Gallstones are small stones, usually made of cholesterol, that form in the gallbladder. In most cases they don't cause any symptoms and don't need to be treated.

However, if a gallstone becomes trapped in a duct (opening) inside the gallbladder it can trigger a sudden intense abdominal pain that usually lasts between one and five hours. This type of abdominal pain is known as biliary colic.

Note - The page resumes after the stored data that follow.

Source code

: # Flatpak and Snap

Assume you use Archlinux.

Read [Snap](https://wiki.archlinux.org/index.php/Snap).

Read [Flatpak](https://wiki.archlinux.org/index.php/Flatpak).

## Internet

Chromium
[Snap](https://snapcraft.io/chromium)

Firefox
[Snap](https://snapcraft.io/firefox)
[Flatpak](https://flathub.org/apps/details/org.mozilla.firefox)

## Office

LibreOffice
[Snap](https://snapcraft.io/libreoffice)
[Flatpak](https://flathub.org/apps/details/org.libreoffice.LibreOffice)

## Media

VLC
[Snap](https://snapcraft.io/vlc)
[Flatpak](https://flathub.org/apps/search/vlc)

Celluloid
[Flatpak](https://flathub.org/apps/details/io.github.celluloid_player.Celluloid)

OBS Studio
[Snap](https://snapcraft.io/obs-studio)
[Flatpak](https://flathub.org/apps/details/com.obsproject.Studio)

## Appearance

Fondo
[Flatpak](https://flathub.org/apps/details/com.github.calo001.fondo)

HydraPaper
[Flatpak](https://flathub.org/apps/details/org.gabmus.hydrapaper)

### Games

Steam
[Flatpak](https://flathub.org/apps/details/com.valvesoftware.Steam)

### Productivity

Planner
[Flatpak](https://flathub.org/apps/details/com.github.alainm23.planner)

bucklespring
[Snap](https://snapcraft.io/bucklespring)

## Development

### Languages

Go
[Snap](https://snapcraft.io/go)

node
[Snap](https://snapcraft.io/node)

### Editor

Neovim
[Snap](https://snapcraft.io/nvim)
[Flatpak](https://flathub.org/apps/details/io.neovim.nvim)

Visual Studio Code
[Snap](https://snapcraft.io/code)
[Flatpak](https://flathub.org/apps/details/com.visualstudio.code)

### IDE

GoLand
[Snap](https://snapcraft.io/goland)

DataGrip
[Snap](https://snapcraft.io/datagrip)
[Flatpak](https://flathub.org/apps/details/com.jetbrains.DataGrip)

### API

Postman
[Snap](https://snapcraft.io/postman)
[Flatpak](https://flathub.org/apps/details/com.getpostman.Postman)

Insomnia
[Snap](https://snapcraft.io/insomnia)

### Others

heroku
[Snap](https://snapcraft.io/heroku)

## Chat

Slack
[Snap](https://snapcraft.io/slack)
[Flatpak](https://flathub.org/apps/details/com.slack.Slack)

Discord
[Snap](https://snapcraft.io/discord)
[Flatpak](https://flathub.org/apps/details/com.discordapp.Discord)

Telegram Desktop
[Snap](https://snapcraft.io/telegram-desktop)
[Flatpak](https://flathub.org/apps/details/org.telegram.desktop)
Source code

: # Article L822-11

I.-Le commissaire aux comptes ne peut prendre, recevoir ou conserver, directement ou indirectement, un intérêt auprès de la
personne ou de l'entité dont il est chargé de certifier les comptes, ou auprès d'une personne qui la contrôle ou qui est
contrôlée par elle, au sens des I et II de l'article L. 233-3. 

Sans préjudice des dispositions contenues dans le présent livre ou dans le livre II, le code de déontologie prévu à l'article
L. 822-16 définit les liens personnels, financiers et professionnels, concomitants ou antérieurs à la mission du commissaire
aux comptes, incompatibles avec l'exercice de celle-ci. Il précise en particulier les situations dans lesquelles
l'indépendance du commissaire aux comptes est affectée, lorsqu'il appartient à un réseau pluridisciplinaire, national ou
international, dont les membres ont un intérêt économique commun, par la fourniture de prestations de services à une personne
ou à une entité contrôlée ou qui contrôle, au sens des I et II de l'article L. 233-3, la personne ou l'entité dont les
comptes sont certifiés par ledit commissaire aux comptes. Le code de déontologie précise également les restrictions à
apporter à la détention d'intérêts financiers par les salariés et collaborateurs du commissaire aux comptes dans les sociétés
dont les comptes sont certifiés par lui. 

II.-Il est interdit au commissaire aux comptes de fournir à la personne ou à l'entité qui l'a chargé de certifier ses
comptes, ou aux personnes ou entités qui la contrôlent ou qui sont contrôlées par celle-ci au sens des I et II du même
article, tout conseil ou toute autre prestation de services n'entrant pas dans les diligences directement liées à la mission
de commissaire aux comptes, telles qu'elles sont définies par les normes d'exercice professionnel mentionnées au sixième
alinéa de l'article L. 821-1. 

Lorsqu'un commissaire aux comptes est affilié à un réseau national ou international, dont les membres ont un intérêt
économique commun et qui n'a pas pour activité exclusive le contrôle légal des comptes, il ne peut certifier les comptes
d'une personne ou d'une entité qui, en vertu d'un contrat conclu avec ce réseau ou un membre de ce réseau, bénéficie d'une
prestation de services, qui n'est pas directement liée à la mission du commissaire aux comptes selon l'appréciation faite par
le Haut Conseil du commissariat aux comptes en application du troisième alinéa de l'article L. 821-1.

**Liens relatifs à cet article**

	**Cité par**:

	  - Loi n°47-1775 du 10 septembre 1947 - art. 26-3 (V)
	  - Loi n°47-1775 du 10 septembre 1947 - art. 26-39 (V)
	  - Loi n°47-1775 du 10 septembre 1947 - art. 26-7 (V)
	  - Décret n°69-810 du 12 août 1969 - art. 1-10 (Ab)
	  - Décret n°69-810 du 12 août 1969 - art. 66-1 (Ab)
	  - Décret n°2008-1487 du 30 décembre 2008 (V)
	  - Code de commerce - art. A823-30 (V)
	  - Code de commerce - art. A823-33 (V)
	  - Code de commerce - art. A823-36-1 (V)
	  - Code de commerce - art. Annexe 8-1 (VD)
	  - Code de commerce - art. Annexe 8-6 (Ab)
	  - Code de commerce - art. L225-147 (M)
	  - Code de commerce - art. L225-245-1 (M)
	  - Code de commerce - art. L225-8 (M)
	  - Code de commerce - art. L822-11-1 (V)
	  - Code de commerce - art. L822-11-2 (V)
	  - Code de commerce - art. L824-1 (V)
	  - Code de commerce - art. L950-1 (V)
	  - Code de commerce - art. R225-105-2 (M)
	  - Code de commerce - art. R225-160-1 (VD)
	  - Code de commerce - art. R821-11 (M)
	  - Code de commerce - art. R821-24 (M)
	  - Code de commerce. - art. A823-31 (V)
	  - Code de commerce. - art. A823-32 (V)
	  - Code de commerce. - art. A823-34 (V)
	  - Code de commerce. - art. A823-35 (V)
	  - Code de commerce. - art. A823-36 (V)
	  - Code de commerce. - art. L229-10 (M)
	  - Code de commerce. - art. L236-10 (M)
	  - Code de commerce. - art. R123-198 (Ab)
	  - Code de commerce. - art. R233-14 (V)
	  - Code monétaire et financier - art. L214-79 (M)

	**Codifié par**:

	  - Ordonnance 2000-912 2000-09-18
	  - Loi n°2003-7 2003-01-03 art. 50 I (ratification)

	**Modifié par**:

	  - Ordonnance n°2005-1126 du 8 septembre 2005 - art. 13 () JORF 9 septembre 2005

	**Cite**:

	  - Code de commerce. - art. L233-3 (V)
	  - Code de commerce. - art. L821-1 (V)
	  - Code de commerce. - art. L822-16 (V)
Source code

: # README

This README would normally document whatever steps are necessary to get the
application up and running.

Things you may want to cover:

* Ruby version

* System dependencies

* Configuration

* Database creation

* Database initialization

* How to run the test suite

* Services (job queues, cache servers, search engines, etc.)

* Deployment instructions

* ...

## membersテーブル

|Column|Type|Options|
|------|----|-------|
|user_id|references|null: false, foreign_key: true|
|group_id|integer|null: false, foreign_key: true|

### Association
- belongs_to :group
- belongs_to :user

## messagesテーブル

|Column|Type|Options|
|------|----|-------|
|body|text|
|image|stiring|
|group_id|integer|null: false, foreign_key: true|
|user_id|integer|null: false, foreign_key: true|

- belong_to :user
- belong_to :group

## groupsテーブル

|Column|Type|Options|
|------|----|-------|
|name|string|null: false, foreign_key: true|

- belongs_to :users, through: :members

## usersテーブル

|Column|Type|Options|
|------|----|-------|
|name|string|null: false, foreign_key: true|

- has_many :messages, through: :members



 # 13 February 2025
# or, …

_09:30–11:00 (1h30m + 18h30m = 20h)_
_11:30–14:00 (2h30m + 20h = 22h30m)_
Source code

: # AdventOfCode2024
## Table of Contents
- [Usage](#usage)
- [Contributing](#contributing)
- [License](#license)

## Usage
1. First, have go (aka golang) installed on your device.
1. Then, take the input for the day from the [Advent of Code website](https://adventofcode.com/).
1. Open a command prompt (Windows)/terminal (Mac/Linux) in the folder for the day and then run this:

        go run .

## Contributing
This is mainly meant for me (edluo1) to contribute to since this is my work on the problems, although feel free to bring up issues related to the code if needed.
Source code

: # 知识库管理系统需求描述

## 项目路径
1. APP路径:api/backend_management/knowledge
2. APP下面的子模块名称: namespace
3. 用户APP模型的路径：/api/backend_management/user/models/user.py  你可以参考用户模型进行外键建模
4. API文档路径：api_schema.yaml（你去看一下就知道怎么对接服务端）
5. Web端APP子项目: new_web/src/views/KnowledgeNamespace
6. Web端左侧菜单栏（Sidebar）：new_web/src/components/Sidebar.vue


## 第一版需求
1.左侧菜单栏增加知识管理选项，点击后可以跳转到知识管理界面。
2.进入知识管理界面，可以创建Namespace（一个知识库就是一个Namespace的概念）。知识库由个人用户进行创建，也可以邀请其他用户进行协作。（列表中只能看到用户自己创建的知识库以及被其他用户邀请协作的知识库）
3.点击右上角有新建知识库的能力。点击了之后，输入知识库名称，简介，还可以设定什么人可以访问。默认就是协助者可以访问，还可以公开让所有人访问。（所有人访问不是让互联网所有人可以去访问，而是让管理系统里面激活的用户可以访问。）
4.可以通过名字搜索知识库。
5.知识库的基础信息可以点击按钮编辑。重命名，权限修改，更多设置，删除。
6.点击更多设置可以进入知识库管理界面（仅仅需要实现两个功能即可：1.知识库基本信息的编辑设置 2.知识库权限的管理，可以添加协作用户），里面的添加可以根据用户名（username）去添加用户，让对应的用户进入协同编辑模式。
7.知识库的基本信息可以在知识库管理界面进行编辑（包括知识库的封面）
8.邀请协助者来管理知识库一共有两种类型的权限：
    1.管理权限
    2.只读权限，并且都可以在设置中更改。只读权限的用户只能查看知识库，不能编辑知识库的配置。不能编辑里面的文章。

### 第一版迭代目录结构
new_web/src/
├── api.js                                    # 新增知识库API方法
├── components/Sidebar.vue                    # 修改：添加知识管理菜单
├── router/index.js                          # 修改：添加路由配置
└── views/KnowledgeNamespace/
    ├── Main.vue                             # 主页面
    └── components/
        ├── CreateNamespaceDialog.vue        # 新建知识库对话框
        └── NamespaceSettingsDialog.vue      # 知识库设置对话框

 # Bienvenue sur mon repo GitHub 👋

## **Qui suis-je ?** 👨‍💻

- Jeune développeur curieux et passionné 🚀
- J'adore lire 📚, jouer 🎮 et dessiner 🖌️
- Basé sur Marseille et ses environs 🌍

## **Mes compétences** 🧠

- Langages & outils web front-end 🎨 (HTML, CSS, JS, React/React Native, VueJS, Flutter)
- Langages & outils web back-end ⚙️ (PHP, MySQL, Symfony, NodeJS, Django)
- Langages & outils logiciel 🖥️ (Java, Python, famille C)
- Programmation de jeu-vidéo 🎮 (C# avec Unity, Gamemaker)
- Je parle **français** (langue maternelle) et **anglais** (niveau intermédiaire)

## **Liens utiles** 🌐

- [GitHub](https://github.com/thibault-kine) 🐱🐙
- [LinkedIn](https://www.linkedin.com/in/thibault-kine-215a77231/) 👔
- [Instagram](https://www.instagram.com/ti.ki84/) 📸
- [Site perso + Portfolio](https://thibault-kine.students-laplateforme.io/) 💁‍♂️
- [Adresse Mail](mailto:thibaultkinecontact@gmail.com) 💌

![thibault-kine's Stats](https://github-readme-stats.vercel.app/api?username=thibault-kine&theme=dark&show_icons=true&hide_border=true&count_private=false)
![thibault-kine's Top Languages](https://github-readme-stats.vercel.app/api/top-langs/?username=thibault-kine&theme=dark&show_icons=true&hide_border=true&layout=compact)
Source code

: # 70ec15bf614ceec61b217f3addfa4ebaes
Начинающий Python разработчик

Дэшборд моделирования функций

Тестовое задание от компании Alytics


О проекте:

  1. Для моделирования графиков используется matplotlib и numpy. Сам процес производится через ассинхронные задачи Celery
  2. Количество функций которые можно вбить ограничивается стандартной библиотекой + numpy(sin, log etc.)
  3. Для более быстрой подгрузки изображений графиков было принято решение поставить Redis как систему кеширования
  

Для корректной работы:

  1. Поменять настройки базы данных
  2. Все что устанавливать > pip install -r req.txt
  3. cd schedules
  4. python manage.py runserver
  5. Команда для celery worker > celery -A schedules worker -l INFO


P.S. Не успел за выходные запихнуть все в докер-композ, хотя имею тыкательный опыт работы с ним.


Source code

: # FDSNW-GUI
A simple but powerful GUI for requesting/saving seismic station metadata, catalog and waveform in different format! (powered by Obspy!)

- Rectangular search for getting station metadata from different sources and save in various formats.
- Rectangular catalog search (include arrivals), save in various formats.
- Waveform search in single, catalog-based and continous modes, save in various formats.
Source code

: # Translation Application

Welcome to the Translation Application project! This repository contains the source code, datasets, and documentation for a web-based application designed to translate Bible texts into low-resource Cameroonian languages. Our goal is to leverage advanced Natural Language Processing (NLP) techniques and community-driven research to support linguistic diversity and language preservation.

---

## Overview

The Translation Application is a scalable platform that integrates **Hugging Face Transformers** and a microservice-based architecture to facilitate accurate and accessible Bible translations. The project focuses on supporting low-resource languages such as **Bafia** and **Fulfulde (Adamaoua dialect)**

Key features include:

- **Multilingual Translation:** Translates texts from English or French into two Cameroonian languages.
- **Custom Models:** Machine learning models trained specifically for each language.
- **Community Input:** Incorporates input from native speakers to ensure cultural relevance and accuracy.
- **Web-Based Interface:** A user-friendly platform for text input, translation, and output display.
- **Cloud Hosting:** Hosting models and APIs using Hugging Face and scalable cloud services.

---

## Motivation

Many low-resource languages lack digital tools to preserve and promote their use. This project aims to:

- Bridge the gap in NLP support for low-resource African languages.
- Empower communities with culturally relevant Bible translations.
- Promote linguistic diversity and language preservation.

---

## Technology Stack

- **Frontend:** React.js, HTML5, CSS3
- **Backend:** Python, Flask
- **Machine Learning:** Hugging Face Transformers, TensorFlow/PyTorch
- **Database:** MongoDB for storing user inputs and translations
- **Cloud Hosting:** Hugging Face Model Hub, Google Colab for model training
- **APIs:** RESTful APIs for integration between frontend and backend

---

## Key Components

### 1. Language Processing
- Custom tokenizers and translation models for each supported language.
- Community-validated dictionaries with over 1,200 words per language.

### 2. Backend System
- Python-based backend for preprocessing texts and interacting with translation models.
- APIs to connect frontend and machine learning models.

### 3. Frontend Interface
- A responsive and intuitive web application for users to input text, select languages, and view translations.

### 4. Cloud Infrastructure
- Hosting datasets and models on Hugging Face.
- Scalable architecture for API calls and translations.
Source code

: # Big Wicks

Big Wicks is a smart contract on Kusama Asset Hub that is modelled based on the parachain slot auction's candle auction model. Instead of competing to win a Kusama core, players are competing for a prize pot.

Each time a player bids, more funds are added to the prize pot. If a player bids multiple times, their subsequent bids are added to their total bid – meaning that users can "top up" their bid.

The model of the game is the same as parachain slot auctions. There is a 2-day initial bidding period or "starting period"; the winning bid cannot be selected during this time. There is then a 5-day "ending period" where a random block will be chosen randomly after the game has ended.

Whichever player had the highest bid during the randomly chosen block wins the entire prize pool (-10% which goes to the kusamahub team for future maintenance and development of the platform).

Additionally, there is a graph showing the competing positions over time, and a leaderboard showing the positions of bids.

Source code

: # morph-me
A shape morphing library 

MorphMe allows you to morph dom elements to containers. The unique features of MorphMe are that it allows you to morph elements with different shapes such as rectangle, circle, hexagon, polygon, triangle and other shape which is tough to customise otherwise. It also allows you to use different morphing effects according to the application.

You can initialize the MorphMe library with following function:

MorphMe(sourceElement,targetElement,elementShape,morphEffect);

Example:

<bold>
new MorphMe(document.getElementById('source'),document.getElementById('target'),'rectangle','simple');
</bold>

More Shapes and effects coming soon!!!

Some people with gallstones can also develop complications, such as inflammation of the gallbladder (cholecystitis), which can cause:

When gallstones cause symptoms or complications, it's known as gallstone disease or cholelithiasis. Read more about:

The gallbladder

The gallbladder is a small, pouch-like organ found underneath the liver. Its main purpose is to store and concentrate bile.

Bile is a liquid produced by the liver to help digest fats. It's passed from the liver through a series of channels, known as bile ducts, into the gallbladder.

The bile is stored in the gallbladder and over time it becomes more concentrated, which makes it better at digesting fats. The gallbladder releases bile into the digestive system when it's needed.

What causes gallstones?

Gallstones are thought to develop because of an imbalance in the chemical make-up of bile inside the gallbladder. In most cases the levels of cholesterol in bile become too high and the excess cholesterol forms into stones.

Gallstones are very common. It's estimated that more than one in every 10 adults in the UK has gallstones, although only a minority of people develop symptoms.

You're more at risk of developing gallstones if you're:

  • overweight or obese 
  • female, particularly if you've had children
  • 40 or over (the risk increases as you get older)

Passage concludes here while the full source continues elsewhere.